Fe, Paz, Gracia, Esperanza

(Santísima Trinidad: Proverbios 8:22-31; Romanos 5:1-5; Juan 16:12-15)

En su oración un asombrado salmista le pregunta a Dios, ¿Qué es el hombre para que pienses en él, el ser humano para que lo cuides? Esta es una pregunta muy importante, que nos deberíamos hacer de nuevo al leer las últimas palabras de la primera lectura, cuando la Sabiduría, la colaboradora de Dios en la creación, declara, “Mi delicia era estar con los hijos de los hombres”.

Podríamos hacernos la misma pregunta acerca de Nuestra Señora de La Salette. ¿Por qué le deberíamos importar? ¿Por qué se ocupa tanto de nosotros, cuando ella misma nos dice que nunca podríamos recompensarle? Y fue obvio en su aparición que ella no sintió alegría por su pueblo, sino un motivo para llorar.

¿Qué tiene que ver esto con la Trinidad? El Hijo de Dios, su Hijo, es visible sobre el pecho de María. El Espíritu, que como Jesús dice en el Evangelio, “los introducirá en toda la verdad” puede ser percibido en el mensaje y en la misión de los niños. Y es, por supuesto, el Padre, no María, el que santificó el séptimo día y se lo reservó para sí mismo.

Aquellas conexiones, sin embargo, no son necesariamente las más importantes. La segunda lectura puede ser aún más relevante. Pablo, inspirado por el Espíritu, escribe: “Justificados por la fe, estamos en paz con Dios, por medio de nuestro Señor Jesucristo. Por Él hemos alcanzado, mediante la fe, la gracia en la que estamos afianzados, y por Él nos gloriamos en la esperanza de la gloria de Dios”.

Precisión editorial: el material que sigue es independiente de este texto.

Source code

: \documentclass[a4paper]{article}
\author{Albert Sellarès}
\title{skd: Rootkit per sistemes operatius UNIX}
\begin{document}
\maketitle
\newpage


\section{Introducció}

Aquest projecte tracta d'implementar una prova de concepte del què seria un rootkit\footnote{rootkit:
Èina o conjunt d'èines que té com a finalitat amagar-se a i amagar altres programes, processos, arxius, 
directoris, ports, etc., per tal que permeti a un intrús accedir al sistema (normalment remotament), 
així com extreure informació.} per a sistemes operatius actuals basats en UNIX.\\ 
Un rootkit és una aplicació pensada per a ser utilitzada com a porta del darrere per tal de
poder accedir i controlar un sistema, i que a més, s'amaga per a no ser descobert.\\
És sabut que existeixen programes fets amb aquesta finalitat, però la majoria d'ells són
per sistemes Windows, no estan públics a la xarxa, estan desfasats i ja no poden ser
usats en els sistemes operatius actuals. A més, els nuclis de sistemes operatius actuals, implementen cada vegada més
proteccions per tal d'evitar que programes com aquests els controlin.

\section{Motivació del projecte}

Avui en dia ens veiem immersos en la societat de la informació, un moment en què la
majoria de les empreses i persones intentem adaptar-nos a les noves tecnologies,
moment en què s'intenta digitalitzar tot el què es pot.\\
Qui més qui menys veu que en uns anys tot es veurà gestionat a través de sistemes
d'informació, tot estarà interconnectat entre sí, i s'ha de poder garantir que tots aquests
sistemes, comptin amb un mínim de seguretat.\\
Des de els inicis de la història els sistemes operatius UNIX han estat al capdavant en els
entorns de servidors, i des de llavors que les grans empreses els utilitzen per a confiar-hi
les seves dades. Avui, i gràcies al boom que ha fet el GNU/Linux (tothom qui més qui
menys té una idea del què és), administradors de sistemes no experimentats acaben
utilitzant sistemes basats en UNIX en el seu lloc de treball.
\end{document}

María vino a revivir nuestra fe y nuestra esperanza, a restaurar nuestra paz, y a renovar nuestro acceso a la gracia, al llevarnos de nuevo a la participación de los sagrados misterios y a una relación amorosa y orante con Dios el Padre, el Hijo y el Espíritu. ¿Acaso no deberíamos estar agradecidos por esta dedicación, deleitándonos en aquel que se deleita en nosotros?

Toda la historia de la salvación gira en torno a esta realidad. De toda la creación, la raza humana es la favorita de Dios. No es de extrañarse – y sin embargo ¡es una cosa tan maravillosa! – que él se manifieste a nosotros de tantas maneras, incluso al revelarnos la Trinidad.

La Bella Señora, también, ha emprendido grandes trabajos por nosotros. ¿Cómo podría ella olvidar las circunstancias en las que Jesús le encomendó su “pueblo”? Tampoco nosotros debemos olvidar aquel momento.

Traducción: Hno. Moisés Rueda, M.S.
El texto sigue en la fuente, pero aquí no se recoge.